Data to examine:
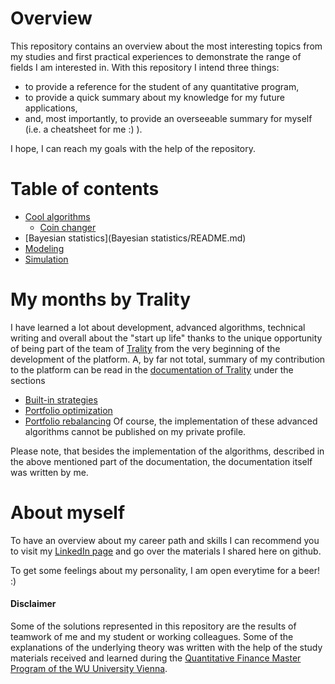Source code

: # Overview
This repository contains an overview about the most interesting topics from my studies and first practical experiences to demonstrate the range of fields I am interested in. With this repository I intend three things:

* to provide a reference for the student of any quantitative program,
* to provide a quick summary about my knowledge for my future applications,
* and, most importantly, to provide an overseeable summary for myself (i.e. a cheatsheet for me :) ).

I hope, I can reach my goals with the help of the repository.

# Table of contents

* [Cool algorithms](Algorithms/README.md)
  * [Coin changer](Algorithms/coin_changer/README.md)
* [Bayesian statistics](Bayesian statistics/README.md)
* [Modeling](Modeling/README.md)
* [Simulation](Simulation/README.md)

# My months by Trality
I have learned a lot about development, advanced algorithms, technical writing and overall about the "start up life" thanks to the unique opportunity of being part of the team of [Trality](trality.com) from the very beginning of the development of the platform.
A, by far not total, summary of my contribution to the platform can be read in the [documentation of Trality](https://docs.trality.com) under the sections
* [Built-in strategies](https://docs.trality.com/api-documentation/built-in-strategies)
* [Portfolio optimization](https://docs.trality.com/api-documentation/portfolio-optimization)
* [Portfolio rebalancing](https://docs.trality.com/api-documentation/portfolio-rebalancing)
Of course, the implementation of these advanced algorithms cannot be published on my private profile.

Please note, that besides the implementation of the algorithms, described in the above mentioned part of the documentation, the documentation itself was written by me.

# About myself
To have an overview about my career path and skills I can recommend you to visit my [LinkedIn page](https://www.linkedin.com/in/laszlo-marton-28b175131/) and go over the materials I shared here on github.

To get some feelings about my personality, I am open everytime for a beer! :) 


#### Disclaimer

Some of the solutions represented in this repository are the results of teamwork of me and my student or working colleagues. Some of the explanations of the underlying theory was written with the help of the study materials received and learned during the [Quantitative Finance Master Program of the WU University Vienna](https://www.wu.ac.at/studium/master/quantitative-finance/overview).
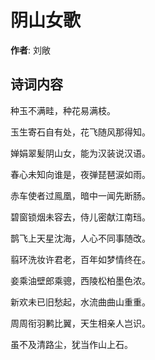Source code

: # 阴山女歌

**作者**: 刘敞

## 诗词内容

种玉不满畦，种花易满枝。

玉生寄石自有处，花飞随风那得知。

婵娟翠髪阴山女，能为汉装说汉语。

春心未知向谁是，夜弹琵琶涙如雨。

赤车使者过鳯凰，暗中一闻先断肠。

碧窗锁烟未容去，侍儿密献江南珰。

鹊飞上天星沈海，人心不同事随改。

翦环洗妆许君老，百年如梦情终在。

妾乘油壁郎乘骢，西陵松柏墨色浓。

新欢未已旧愁起，水流曲曲山重重。

周周衔羽鹣比翼，天生相亲人岂识。

虽不及清路尘，犹当作山上石。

What you should do:
Check each line of the data above for the word "portfolio" and copy the ones where it is found.

Solved exercise:
* [Portfolio optimization](https://docs.trality.com/api-documentation/portfolio-optimization)
* [Portfolio rebalancing](https://docs.trality.com/api-documentation/portfolio-rebalancing)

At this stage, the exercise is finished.